**THE TASK**
In your copy, leave out the pictures; write out all the data exactly.

[Entries taken from a collection]
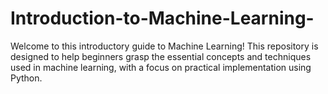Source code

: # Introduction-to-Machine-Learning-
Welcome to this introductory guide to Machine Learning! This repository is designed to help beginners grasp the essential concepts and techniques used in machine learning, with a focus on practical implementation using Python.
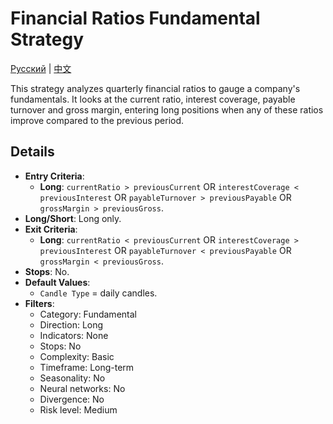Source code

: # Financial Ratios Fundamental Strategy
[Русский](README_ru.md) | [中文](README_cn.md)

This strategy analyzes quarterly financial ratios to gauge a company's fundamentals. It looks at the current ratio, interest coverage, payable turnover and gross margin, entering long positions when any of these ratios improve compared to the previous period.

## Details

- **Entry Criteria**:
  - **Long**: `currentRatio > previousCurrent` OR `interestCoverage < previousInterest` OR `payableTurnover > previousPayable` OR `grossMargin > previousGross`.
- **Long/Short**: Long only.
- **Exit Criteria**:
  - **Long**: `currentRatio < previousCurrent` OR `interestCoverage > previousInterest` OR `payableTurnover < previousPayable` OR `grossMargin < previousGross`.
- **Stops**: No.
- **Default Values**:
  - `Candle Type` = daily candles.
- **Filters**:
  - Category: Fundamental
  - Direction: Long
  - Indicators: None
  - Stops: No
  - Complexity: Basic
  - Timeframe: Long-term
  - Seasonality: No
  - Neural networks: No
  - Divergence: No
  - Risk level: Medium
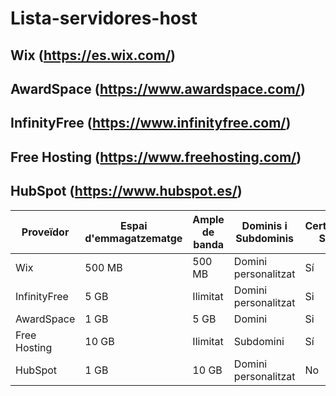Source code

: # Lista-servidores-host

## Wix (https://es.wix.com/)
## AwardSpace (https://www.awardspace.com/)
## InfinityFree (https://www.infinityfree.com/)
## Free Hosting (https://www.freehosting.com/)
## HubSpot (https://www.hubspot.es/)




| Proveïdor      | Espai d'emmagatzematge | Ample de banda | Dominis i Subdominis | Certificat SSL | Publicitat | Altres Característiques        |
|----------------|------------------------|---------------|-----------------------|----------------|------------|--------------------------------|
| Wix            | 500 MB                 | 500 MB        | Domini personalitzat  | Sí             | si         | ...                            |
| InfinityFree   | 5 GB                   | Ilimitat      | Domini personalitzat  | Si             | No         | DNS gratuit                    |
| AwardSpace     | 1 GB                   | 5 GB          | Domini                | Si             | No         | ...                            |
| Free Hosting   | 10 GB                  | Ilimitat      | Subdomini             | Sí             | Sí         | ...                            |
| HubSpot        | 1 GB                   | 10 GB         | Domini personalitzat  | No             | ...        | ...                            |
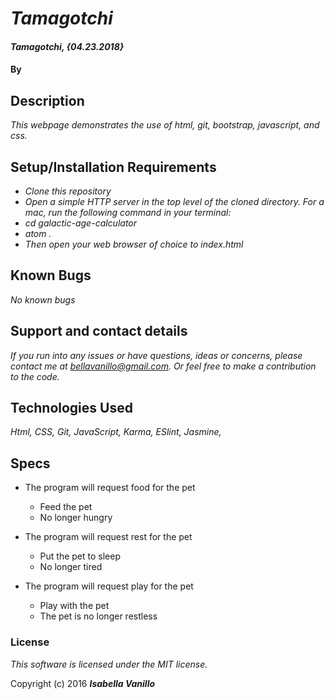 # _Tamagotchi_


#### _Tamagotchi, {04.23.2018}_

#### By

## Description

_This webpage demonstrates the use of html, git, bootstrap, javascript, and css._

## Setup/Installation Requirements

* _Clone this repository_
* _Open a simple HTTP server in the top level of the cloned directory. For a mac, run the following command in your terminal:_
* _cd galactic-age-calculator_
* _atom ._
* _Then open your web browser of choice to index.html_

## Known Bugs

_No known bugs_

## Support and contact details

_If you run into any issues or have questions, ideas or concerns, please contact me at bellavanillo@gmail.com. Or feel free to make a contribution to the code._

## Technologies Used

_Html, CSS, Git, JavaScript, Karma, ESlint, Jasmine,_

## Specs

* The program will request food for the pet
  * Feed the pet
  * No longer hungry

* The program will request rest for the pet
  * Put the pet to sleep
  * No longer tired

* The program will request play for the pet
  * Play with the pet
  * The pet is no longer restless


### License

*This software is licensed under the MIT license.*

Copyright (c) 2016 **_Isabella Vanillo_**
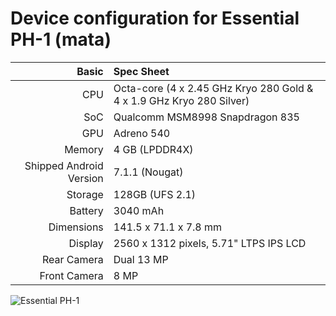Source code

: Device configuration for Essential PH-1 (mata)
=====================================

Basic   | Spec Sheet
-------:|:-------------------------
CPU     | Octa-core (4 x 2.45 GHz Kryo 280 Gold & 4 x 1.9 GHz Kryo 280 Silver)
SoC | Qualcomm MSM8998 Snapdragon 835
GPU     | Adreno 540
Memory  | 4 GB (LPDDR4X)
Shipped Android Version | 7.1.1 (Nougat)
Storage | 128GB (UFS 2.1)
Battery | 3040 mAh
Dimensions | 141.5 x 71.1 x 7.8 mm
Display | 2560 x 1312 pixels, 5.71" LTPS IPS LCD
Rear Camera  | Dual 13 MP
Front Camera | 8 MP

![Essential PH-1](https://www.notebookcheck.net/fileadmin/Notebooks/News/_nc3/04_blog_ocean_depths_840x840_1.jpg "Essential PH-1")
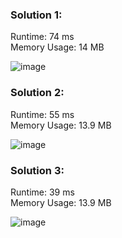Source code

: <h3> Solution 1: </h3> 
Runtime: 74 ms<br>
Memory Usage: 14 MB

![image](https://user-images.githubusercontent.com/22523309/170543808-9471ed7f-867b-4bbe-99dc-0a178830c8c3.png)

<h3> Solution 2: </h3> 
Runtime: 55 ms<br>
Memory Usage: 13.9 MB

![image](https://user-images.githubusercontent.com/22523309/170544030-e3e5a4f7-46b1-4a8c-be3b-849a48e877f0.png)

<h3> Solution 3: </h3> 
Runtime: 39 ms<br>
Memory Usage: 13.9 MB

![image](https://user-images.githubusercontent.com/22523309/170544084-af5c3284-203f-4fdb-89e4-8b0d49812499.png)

**TASK RESPONSE**
Source code

: # Introduction-to-Machine-Learning-
Welcome to this introductory guide to Machine Learning! This repository is designed to help beginners grasp the essential concepts and techniques used in machine learning, with a focus on practical implementation using Python.
Source code

: # Financial Ratios Fundamental Strategy
[Русский](README_ru.md) | [中文](README_cn.md)

This strategy analyzes quarterly financial ratios to gauge a company's fundamentals. It looks at the current ratio, interest coverage, payable turnover and gross margin, entering long positions when any of these ratios improve compared to the previous period.

## Details

- **Entry Criteria**:
  - **Long**: `currentRatio > previousCurrent` OR `interestCoverage < previousInterest` OR `payableTurnover > previousPayable` OR `grossMargin > previousGross`.
- **Long/Short**: Long only.
- **Exit Criteria**:
  - **Long**: `currentRatio < previousCurrent` OR `interestCoverage > previousInterest` OR `payableTurnover < previousPayable` OR `grossMargin < previousGross`.
- **Stops**: No.
- **Default Values**:
  - `Candle Type` = daily candles.
- **Filters**:
  - Category: Fundamental
  - Direction: Long
  - Indicators: None
  - Stops: No
  - Complexity: Basic
  - Timeframe: Long-term
  - Seasonality: No
  - Neural networks: No
  - Divergence: No
  - Risk level: Medium
Source code

: # Lista-servidores-host

## Wix (https://es.wix.com/)
## AwardSpace (https://www.awardspace.com/)
## InfinityFree (https://www.infinityfree.com/)
## Free Hosting (https://www.freehosting.com/)
## HubSpot (https://www.hubspot.es/)




| Proveïdor      | Espai d'emmagatzematge | Ample de banda | Dominis i Subdominis | Certificat SSL | Publicitat | Altres Característiques        |
|----------------|------------------------|---------------|-----------------------|----------------|------------|--------------------------------|
| Wix            | 500 MB                 | 500 MB        | Domini personalitzat  | Sí             | si         | ...                            |
| InfinityFree   | 5 GB                   | Ilimitat      | Domini personalitzat  | Si             | No         | DNS gratuit                    |
| AwardSpace     | 1 GB                   | 5 GB          | Domini                | Si             | No         | ...                            |
| Free Hosting   | 10 GB                  | Ilimitat      | Subdomini             | Sí             | Sí         | ...                            |
| HubSpot        | 1 GB                   | 10 GB         | Domini personalitzat  | No             | ...        | ...                            |
 # _Tamagotchi_


#### _Tamagotchi, {04.23.2018}_

#### By

## Description

_This webpage demonstrates the use of html, git, bootstrap, javascript, and css._

## Setup/Installation Requirements

* _Clone this repository_
* _Open a simple HTTP server in the top level of the cloned directory. For a mac, run the following command in your terminal:_
* _cd galactic-age-calculator_
* _atom ._
* _Then open your web browser of choice to index.html_

## Known Bugs

_No known bugs_

## Support and contact details

_If you run into any issues or have questions, ideas or concerns, please contact me at bellavanillo@gmail.com. Or feel free to make a contribution to the code._

## Technologies Used

_Html, CSS, Git, JavaScript, Karma, ESlint, Jasmine,_

## Specs

* The program will request food for the pet
  * Feed the pet
  * No longer hungry

* The program will request rest for the pet
  * Put the pet to sleep
  * No longer tired

* The program will request play for the pet
  * Play with the pet
  * The pet is no longer restless


### License

*This software is licensed under the MIT license.*

Copyright (c) 2016 **_Isabella Vanillo_**
Source code

: Device configuration for Essential PH-1 (mata)
=====================================

Basic   | Spec Sheet
-------:|:-------------------------
CPU     | Octa-core (4 x 2.45 GHz Kryo 280 Gold & 4 x 1.9 GHz Kryo 280 Silver)
SoC | Qualcomm MSM8998 Snapdragon 835
GPU     | Adreno 540
Memory  | 4 GB (LPDDR4X)
Shipped Android Version | 7.1.1 (Nougat)
Storage | 128GB (UFS 2.1)
Battery | 3040 mAh
Dimensions | 141.5 x 71.1 x 7.8 mm
Display | 2560 x 1312 pixels, 5.71" LTPS IPS LCD
Rear Camera  | Dual 13 MP
Front Camera | 8 MP

![Essential PH-1](https://www.notebookcheck.net/fileadmin/Notebooks/News/_nc3/04_blog_ocean_depths_840x840_1.jpg "Essential PH-1")
Source code

: <h3> Solution 1: </h3> 
Runtime: 74 ms<br>
Memory Usage: 14 MB

![image](https://user-images.githubusercontent.com/22523309/170543808-9471ed7f-867b-4bbe-99dc-0a178830c8c3.png)

<h3> Solution 2: </h3> 
Runtime: 55 ms<br>
Memory Usage: 13.9 MB

![image](https://user-images.githubusercontent.com/22523309/170544030-e3e5a4f7-46b1-4a8c-be3b-849a48e877f0.png)

<h3> Solution 3: </h3> 
Runtime: 39 ms<br>
Memory Usage: 13.9 MB

![image](https://user-images.githubusercontent.com/22523309/170544084-af5c3284-203f-4fdb-89e4-8b0d49812499.png)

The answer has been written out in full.